National Tubes Limited (ন্যাশনাল টিউবস লিঃ) is a Bangladesh government owned company that manufactures metal pipes. It was the first pipe manufacturing company in Bangladesh and the largest. Md. Shahidul Hoque Bhuia ndc is the chairperson, and Sa. M Ziaul Huq the managing director of the company.

==History==
National Tubes Limited was established in Tongi Industrial Area in 1964 by Adamjee Group. After the Independence of Bangladesh, the company was nationalised in 1972. The government offloaded 49 percent of the shares in 1989 on Dhaka Stock Exchange, converting the company into a public limited company.

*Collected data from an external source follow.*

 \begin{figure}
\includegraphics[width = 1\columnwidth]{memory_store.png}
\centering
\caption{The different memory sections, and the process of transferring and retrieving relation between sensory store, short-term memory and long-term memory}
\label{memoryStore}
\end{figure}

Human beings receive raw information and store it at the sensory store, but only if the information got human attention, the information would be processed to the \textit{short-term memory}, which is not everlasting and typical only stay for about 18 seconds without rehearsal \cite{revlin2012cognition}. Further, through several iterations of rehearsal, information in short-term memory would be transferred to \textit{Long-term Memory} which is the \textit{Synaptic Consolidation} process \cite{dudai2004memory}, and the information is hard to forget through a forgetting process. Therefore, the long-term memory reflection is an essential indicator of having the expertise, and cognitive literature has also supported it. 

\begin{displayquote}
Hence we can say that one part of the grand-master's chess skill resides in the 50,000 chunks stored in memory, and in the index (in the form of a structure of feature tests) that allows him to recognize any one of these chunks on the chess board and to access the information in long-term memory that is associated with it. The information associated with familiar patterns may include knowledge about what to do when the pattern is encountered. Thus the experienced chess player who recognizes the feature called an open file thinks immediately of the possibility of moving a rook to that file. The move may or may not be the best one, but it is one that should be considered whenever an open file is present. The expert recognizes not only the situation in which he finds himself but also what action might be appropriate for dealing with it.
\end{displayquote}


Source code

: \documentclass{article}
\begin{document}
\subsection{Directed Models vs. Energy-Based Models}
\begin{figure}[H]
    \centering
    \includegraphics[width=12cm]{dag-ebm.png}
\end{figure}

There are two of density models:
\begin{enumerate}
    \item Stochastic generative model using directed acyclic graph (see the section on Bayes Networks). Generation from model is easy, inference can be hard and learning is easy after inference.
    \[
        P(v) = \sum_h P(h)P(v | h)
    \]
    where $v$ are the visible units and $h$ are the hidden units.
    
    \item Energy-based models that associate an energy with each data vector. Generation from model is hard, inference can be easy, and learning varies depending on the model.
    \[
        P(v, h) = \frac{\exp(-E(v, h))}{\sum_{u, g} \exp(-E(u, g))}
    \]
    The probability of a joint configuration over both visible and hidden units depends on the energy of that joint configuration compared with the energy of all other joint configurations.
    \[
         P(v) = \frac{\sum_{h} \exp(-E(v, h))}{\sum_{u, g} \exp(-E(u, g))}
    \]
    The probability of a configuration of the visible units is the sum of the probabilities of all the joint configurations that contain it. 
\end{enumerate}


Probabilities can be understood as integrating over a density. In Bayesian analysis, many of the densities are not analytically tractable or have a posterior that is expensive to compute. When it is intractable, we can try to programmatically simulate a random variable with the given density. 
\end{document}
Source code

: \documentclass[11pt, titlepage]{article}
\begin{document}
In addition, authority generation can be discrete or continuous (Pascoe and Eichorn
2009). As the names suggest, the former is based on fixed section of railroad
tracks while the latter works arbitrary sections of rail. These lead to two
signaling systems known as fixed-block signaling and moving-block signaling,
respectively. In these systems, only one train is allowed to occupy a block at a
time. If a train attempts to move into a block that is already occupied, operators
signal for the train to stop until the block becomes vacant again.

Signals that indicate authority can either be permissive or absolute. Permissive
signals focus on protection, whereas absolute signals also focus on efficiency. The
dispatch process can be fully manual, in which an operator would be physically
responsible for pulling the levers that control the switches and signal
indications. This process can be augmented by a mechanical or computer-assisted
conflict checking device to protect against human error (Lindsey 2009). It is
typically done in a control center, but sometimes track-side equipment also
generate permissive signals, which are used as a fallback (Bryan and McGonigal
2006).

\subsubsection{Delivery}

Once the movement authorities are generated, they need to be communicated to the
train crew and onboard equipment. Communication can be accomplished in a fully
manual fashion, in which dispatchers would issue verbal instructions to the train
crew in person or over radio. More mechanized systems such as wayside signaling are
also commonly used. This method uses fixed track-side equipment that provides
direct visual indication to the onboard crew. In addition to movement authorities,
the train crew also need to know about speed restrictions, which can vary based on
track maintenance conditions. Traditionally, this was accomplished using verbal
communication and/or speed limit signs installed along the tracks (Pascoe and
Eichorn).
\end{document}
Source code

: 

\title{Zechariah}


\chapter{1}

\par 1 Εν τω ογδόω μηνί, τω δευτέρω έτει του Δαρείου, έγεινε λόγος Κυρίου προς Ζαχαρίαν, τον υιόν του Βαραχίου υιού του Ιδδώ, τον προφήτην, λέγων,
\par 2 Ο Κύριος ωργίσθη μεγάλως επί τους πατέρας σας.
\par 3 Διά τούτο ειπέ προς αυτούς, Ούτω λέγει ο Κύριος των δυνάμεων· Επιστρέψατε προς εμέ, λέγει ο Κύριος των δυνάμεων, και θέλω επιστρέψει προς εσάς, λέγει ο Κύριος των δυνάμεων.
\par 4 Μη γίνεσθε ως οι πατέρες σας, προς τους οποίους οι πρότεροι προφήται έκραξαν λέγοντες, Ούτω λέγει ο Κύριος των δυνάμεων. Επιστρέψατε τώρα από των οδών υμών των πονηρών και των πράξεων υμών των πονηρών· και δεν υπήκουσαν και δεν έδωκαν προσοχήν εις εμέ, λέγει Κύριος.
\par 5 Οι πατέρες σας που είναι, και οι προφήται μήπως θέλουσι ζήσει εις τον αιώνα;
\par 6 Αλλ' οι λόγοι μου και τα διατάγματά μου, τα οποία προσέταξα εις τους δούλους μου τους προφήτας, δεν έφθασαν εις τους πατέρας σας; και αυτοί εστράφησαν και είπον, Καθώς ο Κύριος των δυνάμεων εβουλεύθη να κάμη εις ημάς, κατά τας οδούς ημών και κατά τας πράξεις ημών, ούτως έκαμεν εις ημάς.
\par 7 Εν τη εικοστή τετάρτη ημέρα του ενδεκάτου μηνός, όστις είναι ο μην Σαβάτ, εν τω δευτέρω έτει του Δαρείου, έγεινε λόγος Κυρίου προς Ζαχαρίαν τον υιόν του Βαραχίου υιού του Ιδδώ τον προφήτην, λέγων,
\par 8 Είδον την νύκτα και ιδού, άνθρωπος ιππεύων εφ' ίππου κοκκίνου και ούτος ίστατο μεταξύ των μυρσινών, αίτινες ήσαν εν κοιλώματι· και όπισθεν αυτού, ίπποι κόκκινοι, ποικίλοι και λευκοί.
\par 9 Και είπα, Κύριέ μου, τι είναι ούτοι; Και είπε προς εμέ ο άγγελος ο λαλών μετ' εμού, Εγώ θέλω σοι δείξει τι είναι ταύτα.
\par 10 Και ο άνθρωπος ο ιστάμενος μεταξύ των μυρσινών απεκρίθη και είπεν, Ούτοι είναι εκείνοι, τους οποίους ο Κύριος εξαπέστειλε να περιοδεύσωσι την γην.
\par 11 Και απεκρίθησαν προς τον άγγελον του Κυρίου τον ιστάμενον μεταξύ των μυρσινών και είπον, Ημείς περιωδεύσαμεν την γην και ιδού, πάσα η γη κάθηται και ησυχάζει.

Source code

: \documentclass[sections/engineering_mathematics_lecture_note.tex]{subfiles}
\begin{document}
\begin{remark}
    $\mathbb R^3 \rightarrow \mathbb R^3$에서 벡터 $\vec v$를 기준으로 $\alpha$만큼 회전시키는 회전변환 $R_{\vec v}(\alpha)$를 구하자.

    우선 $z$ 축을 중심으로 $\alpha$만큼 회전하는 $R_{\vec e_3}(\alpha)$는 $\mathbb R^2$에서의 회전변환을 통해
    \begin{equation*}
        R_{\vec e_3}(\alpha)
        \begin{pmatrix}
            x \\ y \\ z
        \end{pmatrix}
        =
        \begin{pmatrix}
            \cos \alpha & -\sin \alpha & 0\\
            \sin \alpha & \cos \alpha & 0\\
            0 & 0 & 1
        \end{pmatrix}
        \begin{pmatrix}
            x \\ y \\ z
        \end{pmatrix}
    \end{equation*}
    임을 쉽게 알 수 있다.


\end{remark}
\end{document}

The company had three units, established in 1964, 1980, and 1983. The first unit was decommissioned in 1993.

National Tubes Limited made 922 million taka profit in the 2019-2020 fiscal year. It is owned by Bangladesh Steel and Engineering Corporation. The company had received a major contract from Dhaka Mass Transit Company Limited for supplying Dhaka Metro Rail project. The company was one of the most traded on the Dhaka Stock Exchange.